→ EXTRACTED INFORMATION:
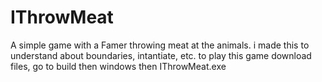 # IThrowMeat
A simple game with a Famer throwing meat at the animals. i made this to understand about boundaries, intantiate, etc. to play this game download files, go to build then windows then IThrowMeat.exe
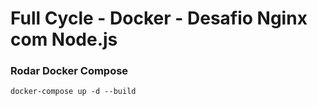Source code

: # Full Cycle - Docker - Desafio Nginx com Node.js
### Rodar Docker Compose
	docker-compose up -d --build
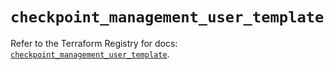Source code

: # `checkpoint_management_user_template`

Refer to the Terraform Registry for docs: [`checkpoint_management_user_template`](https://registry.terraform.io/providers/checkpointsw/checkpoint/2.11.0/docs/resources/management_user_template).
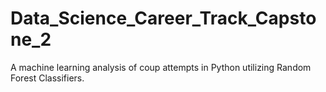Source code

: # Data_Science_Career_Track_Capstone_2
A machine learning analysis of coup attempts in Python utilizing Random Forest Classifiers.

→ TASK REQUIREMENTS: Output all the records above exactly, but without their images.

→ FINISHED TASK:
 # IThrowMeat
A simple game with a Famer throwing meat at the animals. i made this to understand about boundaries, intantiate, etc. to play this game download files, go to build then windows then IThrowMeat.exe
Source code

: # Full Cycle - Docker - Desafio Nginx com Node.js
### Rodar Docker Compose
	docker-compose up -d --build
Source code

: # `checkpoint_management_user_template`

Refer to the Terraform Registry for docs: [`checkpoint_management_user_template`](https://registry.terraform.io/providers/checkpointsw/checkpoint/2.11.0/docs/resources/management_user_template).
Source code

: # Data_Science_Career_Track_Capstone_2
A machine learning analysis of coup attempts in Python utilizing Random Forest Classifiers.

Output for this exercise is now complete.